The researchers found that, after two nights of 10 hours in bed (baseline), allele-positive patients had greater sleep fragmentation and decreased sleep homeostatic pressure and had sharper declines during the night (measured by non-REM electroencephalographic slow-wave energy); they were also subjectively sleepier. After five consecutive nights of only four hours in bed, DQB1*0602-positive patients were sleepier and more fatigued and had more fragmented sleep compared to DQB1*0602-negative patients, as well as greater REM sleep latency reductions. Both groups had similar cognitive declines after partial sleep deprivation.

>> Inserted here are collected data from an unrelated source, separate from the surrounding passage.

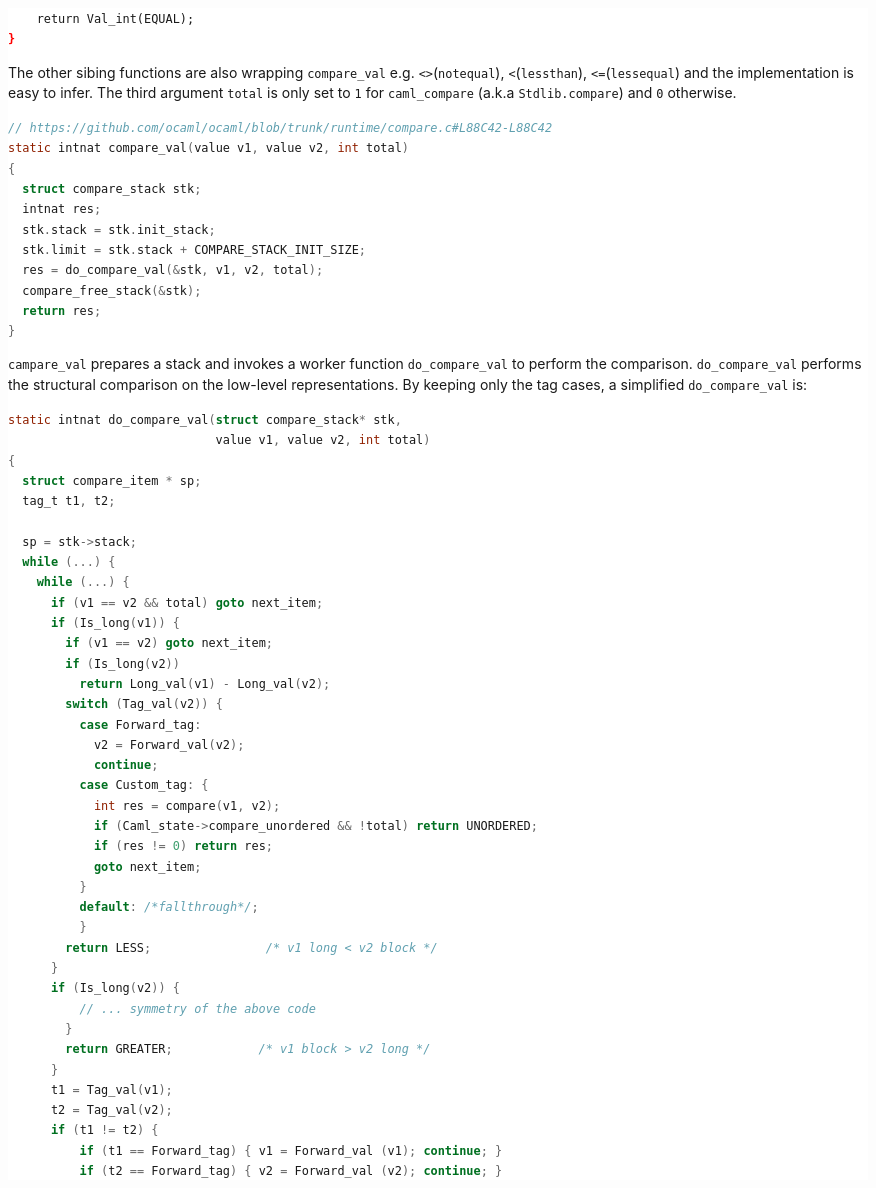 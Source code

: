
 ```ocaml
    return Val_int(EQUAL);
}
```

The other sibing functions are also wrapping `compare_val` e.g. `<>`(`notequal`), `<`(`lessthan`), `<=`(`lessequal`) and the implementation is easy to infer. The third argument `total` is only set to `1` for `caml_compare` (a.k.a `Stdlib.compare`) and `0` otherwise.

```c
// https://github.com/ocaml/ocaml/blob/trunk/runtime/compare.c#L88C42-L88C42
static intnat compare_val(value v1, value v2, int total)
{
  struct compare_stack stk;
  intnat res;
  stk.stack = stk.init_stack;
  stk.limit = stk.stack + COMPARE_STACK_INIT_SIZE;
  res = do_compare_val(&stk, v1, v2, total);
  compare_free_stack(&stk);
  return res;
}
```

`campare_val` prepares a stack and invokes a worker function `do_compare_val` to perform the comparison. `do_compare_val` performs the structural comparison on the low-level representations. By keeping only the tag cases, a simplified `do_compare_val` is:

```c
static intnat do_compare_val(struct compare_stack* stk,
                             value v1, value v2, int total)
{
  struct compare_item * sp;
  tag_t t1, t2;

  sp = stk->stack;
  while (...) {
    while (...) {
      if (v1 == v2 && total) goto next_item;
      if (Is_long(v1)) {
        if (v1 == v2) goto next_item;
        if (Is_long(v2))
          return Long_val(v1) - Long_val(v2);
        switch (Tag_val(v2)) {
          case Forward_tag:
            v2 = Forward_val(v2);
            continue;
          case Custom_tag: {
            int res = compare(v1, v2);
            if (Caml_state->compare_unordered && !total) return UNORDERED;
            if (res != 0) return res;
            goto next_item;
          }
          default: /*fallthrough*/;
          }
        return LESS;                /* v1 long < v2 block */
      }
      if (Is_long(v2)) {
          // ... symmetry of the above code
        }
        return GREATER;            /* v1 block > v2 long */
      }
      t1 = Tag_val(v1);
      t2 = Tag_val(v2);
      if (t1 != t2) {
          if (t1 == Forward_tag) { v1 = Forward_val (v1); continue; }
          if (t2 == Forward_tag) { v2 = Forward_val (v2); continue; }
```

"These results are particularly important in individuals involved in shift work and transcontinental travel. While the question of why some of these individuals respond poorly to sleep deprivation is of great academic interest, hopefully this will result in targeted treatments to minimize or eliminate some of these effects," write the authors of an accompanying editorial.

One of the authors has a narcolepsy-related patent through Stanford University. Several authors disclosed one or more advisory, consulting, or financial relationships with the pharmaceutical industry.